Stored data entries:
* * * * *

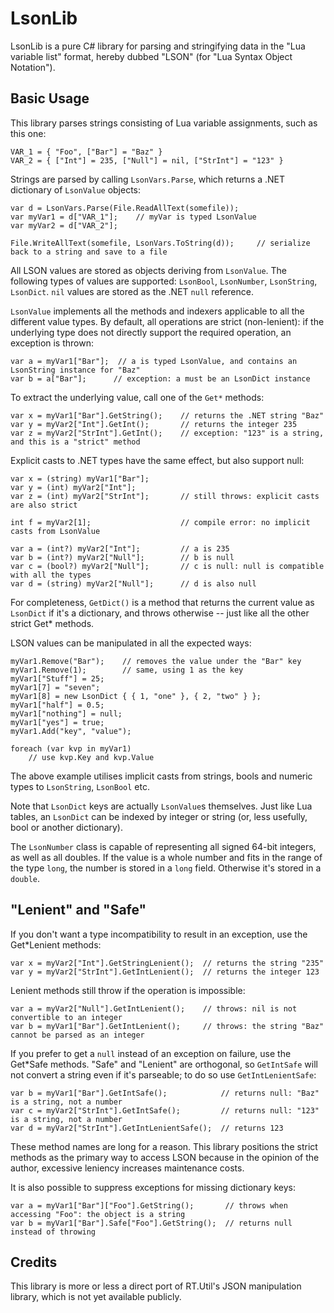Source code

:LsonLib
=======

LsonLib is a pure C# library for parsing and stringifying data in the "Lua variable list" format, hereby dubbed "LSON" (for "Lua Syntax Object Notation").


Basic Usage
-----------

This library parses strings consisting of Lua variable assignments, such as this one:

    VAR_1 = { "Foo", ["Bar"] = "Baz" }
    VAR_2 = { ["Int"] = 235, ["Null"] = nil, ["StrInt"] = "123" }

Strings are parsed by calling `LsonVars.Parse`, which returns a .NET dictionary of `LsonValue` objects:

    var d = LsonVars.Parse(File.ReadAllText(somefile));
    var myVar1 = d["VAR_1"];    // myVar is typed LsonValue
    var myVar2 = d["VAR_2"];

    File.WriteAllText(somefile, LsonVars.ToString(d));     // serialize back to a string and save to a file

All LSON values are stored as objects deriving from `LsonValue`. The following types of values are supported: `LsonBool`, `LsonNumber`, `LsonString`, `LsonDict`. `nil` values are stored as the .NET `null` reference.

`LsonValue` implements all the methods and indexers applicable to all the different value types. By default, all operations are strict (non-lenient): if the underlying type does not directly support the required operation, an exception is thrown:

    var a = myVar1["Bar"];  // a is typed LsonValue, and contains an LsonString instance for "Baz"
    var b = a["Bar"];      // exception: a must be an LsonDict instance

To extract the underlying value, call one of the `Get*` methods:

    var x = myVar1["Bar"].GetString();    // returns the .NET string "Baz"
    var y = myVar2["Int"].GetInt();       // returns the integer 235
    var z = myVar2["StrInt"].GetInt();    // exception: "123" is a string, and this is a "strict" method

Explicit casts to .NET types have the same effect, but also support null:

    var x = (string) myVar1["Bar"];
    var y = (int) myVar2["Int"];
    var z = (int) myVar2["StrInt"];       // still throws: explicit casts are also strict

    int f = myVar2[1];                    // compile error: no implicit casts from LsonValue

    var a = (int?) myVar2["Int"];         // a is 235
    var b = (int?) myVar2["Null"];        // b is null
    var c = (bool?) myVar2["Null"];       // c is null: null is compatible with all the types
    var d = (string) myVar2["Null"];      // d is also null

For completeness, `GetDict()` is a method that returns the current value as `LsonDict` if it's a dictionary, and throws otherwise -- just like all the other strict Get* methods.

LSON values can be manipulated in all the expected ways:

    myVar1.Remove("Bar");    // removes the value under the "Bar" key
    myVar1.Remove(1);        // same, using 1 as the key
    myVar1["Stuff"] = 25;
    myVar1[7] = "seven";
    myVar1[8] = new LsonDict { { 1, "one" }, { 2, "two" } };
    myVar1["half"] = 0.5;
    myVar1["nothing"] = null;
    myVar1["yes"] = true;
    myVar1.Add("key", "value");

    foreach (var kvp in myVar1)
        // use kvp.Key and kvp.Value

The above example utilises implicit casts from strings, bools and numeric types to `LsonString`, `LsonBool` etc.

Note that `LsonDict` keys are actually `LsonValue`s themselves. Just like Lua tables, an `LsonDict` can be indexed by integer or string (or, less usefully, bool or another dictionary).

The `LsonNumber` class is capable of representing all signed 64-bit integers, as well as all doubles. If the value is a whole number and fits in the range of the type `long`, the number is stored in a `long` field. Otherwise it's stored in a `double`.


"Lenient" and "Safe"
--------------------

If you don't want a type incompatibility to result in an exception, use the Get*Lenient methods:

    var x = myVar2["Int"].GetStringLenient();  // returns the string "235"
    var y = myVar2["StrInt"].GetIntLenient();  // returns the integer 123

Lenient methods still throw if the operation is impossible:

    var a = myVar2["Null"].GetIntLenient();    // throws: nil is not convertible to an integer
    var b = myVar1["Bar"].GetIntLenient();     // throws: the string "Baz" cannot be parsed as an integer

If you prefer to get a `null` instead of an exception on failure, use the Get*Safe methods. "Safe" and "Lenient" are orthogonal, so `GetIntSafe` will not convert a string even if it's parseable; to do so use `GetIntLenientSafe`:

    var b = myVar1["Bar"].GetIntSafe();            // returns null: "Baz" is a string, not a number
    var c = myVar2["StrInt"].GetIntSafe();         // returns null: "123" is a string, not a number
    var d = myVar2["StrInt"].GetIntLenientSafe();  // returns 123

These method names are long for a reason. This library positions the strict methods as the primary way to access LSON because in the opinion of the author, excessive leniency increases maintenance costs.

It is also possible to suppress exceptions for missing dictionary keys:

    var a = myVar1["Bar"]["Foo"].GetString();       // throws when accessing "Foo": the object is a string
    var b = myVar1["Bar"].Safe["Foo"].GetString();  // returns null instead of throwing


Credits
-------

This library is more or less a direct port of RT.Util's JSON manipulation library, which is not yet available publicly.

* * * * *

§ Exercise objective
Among the lines of the data, find every one that holds "instance" and copy it.

§ Task response
    var a = myVar1["Bar"];  // a is typed LsonValue, and contains an LsonString instance for "Baz"
    var b = a["Bar"];      // exception: a must be an LsonDict instance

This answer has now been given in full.